Determination of the local vertical is not trivial for a moving vehicle and in general will require corrections for the Earth geophysical deflection. The vehicle's local vertical can be estimated by INS integration with initial alignment in SDINS(Strap Down INS) system. In general, the INS has drift error and it cause the performance degradation. In order to compensate the drift error, GPS/INS augmented system is widely used. And in the event that GPS is denied or unavailable, celestial navigation using star tracker can be a backup navigation system especially for the military purpose. In this celestial navigation system, the vehicle's position determination can be achieved using more than two star trackers, and the accuracy of position highly depends on accuracy of local vertical direction. Modern tilt sensors or accelerometers are sensitive to the direction of gravity to arc second(or better) precision. The local gravity provides the direction orthogonal to the geoid and, appropriately corrected, toward the center of the Earth.

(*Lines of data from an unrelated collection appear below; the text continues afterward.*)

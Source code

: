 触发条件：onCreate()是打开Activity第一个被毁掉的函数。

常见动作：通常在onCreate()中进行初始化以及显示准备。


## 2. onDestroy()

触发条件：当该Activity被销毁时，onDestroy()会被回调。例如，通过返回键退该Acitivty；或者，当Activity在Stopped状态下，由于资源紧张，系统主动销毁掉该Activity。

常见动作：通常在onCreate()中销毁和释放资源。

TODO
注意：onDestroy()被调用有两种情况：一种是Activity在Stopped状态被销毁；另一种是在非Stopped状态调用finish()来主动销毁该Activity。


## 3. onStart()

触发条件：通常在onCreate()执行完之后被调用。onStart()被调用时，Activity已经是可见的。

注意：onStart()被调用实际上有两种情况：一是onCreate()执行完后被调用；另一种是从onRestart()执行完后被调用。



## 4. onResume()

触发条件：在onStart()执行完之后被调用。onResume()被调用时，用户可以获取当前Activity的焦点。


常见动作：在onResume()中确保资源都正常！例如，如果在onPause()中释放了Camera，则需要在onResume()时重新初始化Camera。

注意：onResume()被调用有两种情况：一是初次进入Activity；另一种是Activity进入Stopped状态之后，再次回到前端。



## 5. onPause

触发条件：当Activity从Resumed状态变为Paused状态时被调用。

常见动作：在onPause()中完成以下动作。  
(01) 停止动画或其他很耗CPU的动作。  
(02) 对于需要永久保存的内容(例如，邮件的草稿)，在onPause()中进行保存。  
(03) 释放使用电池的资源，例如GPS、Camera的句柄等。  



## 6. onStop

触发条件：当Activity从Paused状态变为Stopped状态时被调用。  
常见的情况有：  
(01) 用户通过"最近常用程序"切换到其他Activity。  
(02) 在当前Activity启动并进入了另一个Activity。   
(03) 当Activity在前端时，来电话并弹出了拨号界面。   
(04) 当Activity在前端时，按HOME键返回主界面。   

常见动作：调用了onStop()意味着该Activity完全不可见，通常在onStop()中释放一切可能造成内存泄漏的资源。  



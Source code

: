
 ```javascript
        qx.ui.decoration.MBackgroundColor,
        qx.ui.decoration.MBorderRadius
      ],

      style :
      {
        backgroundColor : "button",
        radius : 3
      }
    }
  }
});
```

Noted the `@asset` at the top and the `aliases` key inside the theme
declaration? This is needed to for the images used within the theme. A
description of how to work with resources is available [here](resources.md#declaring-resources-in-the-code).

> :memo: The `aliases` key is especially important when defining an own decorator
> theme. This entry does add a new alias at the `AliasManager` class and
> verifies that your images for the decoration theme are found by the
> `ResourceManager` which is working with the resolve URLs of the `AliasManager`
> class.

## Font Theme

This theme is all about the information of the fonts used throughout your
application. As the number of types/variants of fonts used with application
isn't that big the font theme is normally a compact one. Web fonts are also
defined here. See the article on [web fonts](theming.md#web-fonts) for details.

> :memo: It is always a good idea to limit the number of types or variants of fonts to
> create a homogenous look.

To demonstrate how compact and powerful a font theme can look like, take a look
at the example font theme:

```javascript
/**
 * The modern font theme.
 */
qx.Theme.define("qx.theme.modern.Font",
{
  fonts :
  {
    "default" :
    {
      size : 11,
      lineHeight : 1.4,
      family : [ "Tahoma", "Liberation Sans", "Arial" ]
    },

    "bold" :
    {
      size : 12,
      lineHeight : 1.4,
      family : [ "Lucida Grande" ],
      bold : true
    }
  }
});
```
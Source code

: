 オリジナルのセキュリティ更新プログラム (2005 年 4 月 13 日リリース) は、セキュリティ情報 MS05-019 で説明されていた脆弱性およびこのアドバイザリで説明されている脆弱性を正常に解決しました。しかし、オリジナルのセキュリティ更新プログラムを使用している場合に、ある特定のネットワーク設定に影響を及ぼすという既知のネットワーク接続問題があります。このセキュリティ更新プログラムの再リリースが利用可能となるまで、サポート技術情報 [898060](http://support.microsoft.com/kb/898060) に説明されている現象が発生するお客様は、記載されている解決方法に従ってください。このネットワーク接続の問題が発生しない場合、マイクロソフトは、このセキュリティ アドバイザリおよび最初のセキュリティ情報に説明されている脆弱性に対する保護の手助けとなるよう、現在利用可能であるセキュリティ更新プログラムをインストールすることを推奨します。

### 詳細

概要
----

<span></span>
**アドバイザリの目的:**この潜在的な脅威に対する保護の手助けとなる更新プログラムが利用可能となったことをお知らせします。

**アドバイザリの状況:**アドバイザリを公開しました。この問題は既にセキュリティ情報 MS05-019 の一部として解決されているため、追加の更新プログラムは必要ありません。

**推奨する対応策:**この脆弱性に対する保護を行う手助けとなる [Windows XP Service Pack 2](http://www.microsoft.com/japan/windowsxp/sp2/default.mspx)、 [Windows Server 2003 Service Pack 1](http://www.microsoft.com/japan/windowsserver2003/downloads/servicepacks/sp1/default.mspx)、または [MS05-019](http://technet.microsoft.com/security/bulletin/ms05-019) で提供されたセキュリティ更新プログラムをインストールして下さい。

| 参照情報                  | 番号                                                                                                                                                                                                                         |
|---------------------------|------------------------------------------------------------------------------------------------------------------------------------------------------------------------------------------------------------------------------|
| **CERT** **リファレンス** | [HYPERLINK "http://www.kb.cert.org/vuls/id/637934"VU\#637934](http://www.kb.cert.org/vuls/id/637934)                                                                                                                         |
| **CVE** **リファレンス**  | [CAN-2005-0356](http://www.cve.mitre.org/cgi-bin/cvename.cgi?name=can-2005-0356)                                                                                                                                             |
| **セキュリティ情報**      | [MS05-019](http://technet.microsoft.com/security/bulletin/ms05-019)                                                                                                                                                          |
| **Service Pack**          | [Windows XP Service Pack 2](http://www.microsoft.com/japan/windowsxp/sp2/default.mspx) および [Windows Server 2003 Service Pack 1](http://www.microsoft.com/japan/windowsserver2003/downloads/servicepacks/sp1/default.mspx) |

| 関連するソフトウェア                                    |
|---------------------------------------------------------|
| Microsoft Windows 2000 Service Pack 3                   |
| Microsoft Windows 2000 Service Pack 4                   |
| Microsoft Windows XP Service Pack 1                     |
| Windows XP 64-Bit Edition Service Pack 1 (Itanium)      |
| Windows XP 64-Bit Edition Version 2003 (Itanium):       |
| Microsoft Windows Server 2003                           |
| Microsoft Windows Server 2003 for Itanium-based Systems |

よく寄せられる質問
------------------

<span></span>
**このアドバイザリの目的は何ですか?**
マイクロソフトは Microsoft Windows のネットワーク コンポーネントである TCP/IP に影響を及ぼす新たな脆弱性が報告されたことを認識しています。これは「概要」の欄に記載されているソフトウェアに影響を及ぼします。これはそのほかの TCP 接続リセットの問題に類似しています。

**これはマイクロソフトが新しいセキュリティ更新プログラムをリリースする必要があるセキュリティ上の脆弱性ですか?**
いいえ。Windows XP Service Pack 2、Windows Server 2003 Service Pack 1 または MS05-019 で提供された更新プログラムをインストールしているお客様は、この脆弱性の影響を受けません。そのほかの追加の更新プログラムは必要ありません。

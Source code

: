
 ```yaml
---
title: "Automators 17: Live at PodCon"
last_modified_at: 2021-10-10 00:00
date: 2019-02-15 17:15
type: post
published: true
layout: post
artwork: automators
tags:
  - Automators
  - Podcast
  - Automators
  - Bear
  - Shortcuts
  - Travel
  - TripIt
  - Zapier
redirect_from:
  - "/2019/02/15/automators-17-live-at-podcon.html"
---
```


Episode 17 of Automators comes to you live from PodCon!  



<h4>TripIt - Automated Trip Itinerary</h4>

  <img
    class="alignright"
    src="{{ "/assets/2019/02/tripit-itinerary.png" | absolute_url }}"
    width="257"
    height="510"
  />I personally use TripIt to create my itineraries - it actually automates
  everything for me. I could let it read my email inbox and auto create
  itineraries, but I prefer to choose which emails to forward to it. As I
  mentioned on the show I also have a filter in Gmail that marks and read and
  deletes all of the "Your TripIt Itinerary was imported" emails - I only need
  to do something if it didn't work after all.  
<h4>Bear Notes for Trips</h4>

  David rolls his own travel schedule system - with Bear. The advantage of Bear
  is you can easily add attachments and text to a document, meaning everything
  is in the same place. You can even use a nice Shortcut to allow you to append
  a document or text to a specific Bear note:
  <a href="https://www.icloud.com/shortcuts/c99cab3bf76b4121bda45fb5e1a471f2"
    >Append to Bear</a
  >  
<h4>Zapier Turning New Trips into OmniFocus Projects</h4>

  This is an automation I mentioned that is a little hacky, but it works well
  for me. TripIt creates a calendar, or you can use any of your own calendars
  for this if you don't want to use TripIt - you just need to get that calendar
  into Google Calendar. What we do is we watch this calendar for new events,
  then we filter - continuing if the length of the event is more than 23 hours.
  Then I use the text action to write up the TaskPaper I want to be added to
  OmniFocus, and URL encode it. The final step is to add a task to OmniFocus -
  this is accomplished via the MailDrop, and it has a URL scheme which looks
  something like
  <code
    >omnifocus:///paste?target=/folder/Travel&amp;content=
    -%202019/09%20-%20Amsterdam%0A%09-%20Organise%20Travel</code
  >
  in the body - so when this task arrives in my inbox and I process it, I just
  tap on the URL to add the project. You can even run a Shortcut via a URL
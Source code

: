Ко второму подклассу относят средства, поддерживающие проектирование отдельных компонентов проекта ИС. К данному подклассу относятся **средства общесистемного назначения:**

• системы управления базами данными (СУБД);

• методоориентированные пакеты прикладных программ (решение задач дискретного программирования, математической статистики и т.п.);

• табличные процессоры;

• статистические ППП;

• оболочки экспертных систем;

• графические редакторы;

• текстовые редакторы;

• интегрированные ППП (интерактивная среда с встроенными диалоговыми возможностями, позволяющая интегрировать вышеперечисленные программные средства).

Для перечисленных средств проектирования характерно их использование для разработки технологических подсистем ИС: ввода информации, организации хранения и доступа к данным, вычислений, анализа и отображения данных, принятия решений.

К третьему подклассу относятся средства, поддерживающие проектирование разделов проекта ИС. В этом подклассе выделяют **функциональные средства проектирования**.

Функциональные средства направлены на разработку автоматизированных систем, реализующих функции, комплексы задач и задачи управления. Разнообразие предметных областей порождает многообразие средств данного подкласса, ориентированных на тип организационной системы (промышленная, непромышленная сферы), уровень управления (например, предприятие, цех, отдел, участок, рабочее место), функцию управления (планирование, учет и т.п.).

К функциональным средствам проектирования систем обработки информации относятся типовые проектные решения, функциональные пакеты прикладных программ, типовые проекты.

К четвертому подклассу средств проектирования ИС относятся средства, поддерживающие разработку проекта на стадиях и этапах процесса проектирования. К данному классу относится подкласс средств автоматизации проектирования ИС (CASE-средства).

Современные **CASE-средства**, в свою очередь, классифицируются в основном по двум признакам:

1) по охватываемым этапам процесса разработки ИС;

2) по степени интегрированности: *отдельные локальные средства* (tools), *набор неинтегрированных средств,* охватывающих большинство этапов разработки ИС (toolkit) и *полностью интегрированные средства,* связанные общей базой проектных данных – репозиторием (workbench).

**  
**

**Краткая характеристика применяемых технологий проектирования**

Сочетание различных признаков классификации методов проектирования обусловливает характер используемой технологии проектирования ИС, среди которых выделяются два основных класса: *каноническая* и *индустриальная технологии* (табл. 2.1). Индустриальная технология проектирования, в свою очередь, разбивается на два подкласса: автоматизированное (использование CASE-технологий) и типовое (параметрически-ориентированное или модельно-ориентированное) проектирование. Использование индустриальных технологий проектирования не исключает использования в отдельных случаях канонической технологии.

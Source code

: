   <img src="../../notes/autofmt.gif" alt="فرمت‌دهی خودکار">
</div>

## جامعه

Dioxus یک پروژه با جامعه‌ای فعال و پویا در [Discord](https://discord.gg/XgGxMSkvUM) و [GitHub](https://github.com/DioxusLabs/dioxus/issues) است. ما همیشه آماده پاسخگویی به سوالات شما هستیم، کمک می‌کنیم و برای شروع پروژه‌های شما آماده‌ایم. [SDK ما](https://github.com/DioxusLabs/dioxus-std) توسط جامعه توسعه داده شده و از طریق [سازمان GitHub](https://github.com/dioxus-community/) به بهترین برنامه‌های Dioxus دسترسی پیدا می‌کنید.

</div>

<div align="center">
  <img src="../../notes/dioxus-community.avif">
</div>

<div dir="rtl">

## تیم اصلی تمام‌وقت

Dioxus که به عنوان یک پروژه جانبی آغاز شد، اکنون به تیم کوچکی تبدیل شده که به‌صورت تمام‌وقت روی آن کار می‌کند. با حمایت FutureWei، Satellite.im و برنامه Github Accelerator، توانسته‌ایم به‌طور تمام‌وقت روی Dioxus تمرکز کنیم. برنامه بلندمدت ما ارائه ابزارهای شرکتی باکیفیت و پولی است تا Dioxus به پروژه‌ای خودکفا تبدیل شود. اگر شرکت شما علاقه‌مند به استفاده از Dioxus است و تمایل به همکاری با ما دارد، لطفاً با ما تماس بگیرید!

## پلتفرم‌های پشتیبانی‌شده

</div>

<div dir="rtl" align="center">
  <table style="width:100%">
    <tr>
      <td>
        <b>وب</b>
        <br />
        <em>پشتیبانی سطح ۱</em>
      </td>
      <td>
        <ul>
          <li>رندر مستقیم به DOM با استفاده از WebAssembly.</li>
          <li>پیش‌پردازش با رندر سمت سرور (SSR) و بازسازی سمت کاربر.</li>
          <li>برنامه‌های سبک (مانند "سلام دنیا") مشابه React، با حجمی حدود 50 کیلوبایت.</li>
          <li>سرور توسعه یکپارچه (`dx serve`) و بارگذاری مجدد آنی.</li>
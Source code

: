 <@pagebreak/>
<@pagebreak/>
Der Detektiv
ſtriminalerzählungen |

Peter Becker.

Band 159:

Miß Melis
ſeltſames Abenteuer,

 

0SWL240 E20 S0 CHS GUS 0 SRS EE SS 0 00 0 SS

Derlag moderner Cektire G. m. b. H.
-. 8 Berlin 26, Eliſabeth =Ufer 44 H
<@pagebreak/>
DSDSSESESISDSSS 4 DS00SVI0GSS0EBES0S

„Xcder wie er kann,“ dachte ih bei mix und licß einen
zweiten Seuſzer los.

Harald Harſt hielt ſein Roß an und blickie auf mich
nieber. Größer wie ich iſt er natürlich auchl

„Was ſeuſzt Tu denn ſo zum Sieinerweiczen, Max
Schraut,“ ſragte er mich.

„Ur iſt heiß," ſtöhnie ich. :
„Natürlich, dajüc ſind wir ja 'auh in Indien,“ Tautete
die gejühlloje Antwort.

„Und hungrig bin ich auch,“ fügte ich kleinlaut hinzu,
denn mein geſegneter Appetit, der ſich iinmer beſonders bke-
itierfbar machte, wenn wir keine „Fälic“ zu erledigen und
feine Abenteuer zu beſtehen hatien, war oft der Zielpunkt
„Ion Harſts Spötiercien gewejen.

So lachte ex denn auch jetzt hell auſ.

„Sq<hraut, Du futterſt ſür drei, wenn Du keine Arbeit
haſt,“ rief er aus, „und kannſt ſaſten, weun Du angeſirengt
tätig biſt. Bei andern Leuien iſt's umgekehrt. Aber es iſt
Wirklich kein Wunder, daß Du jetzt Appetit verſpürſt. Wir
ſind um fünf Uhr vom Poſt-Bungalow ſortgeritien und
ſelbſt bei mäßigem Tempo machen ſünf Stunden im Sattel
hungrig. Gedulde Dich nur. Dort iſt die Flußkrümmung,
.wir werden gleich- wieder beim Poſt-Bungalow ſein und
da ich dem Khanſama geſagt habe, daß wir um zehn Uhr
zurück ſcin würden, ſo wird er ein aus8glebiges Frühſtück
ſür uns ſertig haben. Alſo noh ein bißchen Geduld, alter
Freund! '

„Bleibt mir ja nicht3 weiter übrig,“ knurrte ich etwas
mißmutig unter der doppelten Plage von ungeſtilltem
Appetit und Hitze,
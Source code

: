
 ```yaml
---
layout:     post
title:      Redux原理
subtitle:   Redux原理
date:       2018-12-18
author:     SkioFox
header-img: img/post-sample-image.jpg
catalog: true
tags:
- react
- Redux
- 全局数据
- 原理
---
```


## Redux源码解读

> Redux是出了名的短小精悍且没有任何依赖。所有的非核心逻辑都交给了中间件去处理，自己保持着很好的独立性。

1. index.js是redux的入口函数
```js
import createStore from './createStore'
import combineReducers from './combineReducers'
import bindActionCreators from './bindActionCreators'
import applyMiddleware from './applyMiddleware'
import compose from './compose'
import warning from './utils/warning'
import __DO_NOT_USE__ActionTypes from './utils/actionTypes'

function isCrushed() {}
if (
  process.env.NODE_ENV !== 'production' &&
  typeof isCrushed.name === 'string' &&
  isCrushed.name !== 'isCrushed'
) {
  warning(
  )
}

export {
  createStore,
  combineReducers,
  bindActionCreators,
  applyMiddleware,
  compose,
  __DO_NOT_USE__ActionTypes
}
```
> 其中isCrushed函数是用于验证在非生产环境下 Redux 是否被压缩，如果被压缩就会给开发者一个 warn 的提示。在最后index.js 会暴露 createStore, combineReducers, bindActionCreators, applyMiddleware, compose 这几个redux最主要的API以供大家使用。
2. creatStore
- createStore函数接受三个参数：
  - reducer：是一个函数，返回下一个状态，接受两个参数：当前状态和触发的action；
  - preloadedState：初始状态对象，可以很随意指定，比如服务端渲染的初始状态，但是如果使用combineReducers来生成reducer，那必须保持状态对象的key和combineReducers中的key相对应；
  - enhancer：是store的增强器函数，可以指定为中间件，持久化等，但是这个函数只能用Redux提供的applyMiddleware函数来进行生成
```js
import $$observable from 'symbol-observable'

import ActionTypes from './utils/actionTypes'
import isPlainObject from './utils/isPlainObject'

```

In this paper the relationship between direction of center of the Earth and actual gravity direction caused by geophysical deflection was analyzed by using precision orbit simulation program embedded the JGM-3 geoid model. And the result was verified and evaluated with mathematical gravity vector model derived from gravitational potential of the Earth. And also for application purpose, the performance variation of pure INS navigation system was analyzed by applying precise gravity model.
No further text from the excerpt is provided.